RECORDS:

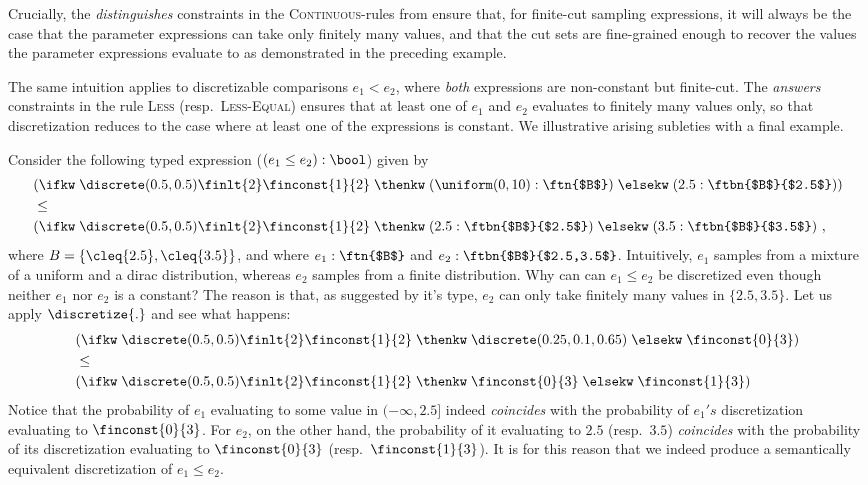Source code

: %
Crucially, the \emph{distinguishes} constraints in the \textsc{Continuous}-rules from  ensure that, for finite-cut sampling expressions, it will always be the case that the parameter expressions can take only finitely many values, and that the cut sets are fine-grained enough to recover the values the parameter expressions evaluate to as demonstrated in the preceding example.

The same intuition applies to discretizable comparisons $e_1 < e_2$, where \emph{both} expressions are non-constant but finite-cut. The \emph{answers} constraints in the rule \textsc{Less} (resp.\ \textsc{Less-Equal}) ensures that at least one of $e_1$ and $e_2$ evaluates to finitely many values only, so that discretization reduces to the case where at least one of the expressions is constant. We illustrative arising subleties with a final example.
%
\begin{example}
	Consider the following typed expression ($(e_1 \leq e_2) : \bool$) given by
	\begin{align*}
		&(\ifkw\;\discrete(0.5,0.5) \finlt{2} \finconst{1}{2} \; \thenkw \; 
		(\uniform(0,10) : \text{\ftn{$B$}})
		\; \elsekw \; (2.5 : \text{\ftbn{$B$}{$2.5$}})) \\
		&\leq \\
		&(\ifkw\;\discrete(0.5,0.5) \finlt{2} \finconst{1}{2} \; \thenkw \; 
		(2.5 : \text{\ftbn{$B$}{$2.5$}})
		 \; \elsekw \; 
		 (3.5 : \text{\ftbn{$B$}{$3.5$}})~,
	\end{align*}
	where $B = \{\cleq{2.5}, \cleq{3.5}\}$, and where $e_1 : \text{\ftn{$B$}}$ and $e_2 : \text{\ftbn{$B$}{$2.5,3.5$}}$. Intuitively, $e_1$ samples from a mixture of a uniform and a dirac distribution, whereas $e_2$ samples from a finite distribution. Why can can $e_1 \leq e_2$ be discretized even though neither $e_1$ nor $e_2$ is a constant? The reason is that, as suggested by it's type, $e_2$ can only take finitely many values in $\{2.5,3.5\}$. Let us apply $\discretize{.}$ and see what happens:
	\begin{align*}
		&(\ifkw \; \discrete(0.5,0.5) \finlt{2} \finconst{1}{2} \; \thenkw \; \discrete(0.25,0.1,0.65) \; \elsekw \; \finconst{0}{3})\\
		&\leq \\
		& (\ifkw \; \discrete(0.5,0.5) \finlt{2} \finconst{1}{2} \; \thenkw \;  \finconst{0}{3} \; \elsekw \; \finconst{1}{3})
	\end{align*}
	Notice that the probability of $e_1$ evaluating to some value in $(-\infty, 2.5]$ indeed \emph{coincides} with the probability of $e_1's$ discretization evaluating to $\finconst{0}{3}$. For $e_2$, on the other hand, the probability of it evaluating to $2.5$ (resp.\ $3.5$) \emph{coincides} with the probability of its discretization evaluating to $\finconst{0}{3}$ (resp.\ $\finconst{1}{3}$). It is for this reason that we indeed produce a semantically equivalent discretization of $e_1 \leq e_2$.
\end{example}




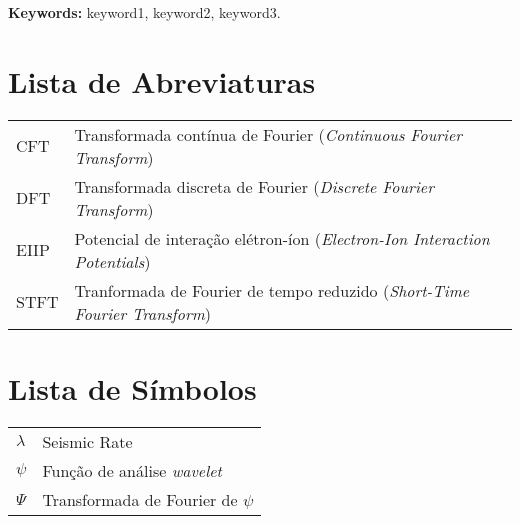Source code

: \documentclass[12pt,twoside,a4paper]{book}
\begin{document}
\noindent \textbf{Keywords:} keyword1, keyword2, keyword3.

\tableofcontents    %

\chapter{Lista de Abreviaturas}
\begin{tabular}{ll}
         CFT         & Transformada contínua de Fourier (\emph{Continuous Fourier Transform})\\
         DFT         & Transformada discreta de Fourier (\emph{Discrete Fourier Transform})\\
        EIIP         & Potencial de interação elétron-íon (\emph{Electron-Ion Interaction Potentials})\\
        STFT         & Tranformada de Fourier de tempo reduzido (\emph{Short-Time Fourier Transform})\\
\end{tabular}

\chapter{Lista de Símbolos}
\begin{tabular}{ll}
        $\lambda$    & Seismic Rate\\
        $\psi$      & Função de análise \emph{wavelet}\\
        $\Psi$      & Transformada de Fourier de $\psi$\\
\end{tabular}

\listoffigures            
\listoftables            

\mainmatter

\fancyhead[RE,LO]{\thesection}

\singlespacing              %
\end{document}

EXERCISE REQUIREMENTS: Up to and including the line that holds "the preceding example.", restate word for word each line of the records from their start, and only those lines, leaving out the pictures.

ANSWER TO THIS EXERCISE:
Source code

: %
Crucially, the \emph{distinguishes} constraints in the \textsc{Continuous}-rules from  ensure that, for finite-cut sampling expressions, it will always be the case that the parameter expressions can take only finitely many values, and that the cut sets are fine-grained enough to recover the values the parameter expressions evaluate to as demonstrated in the preceding example.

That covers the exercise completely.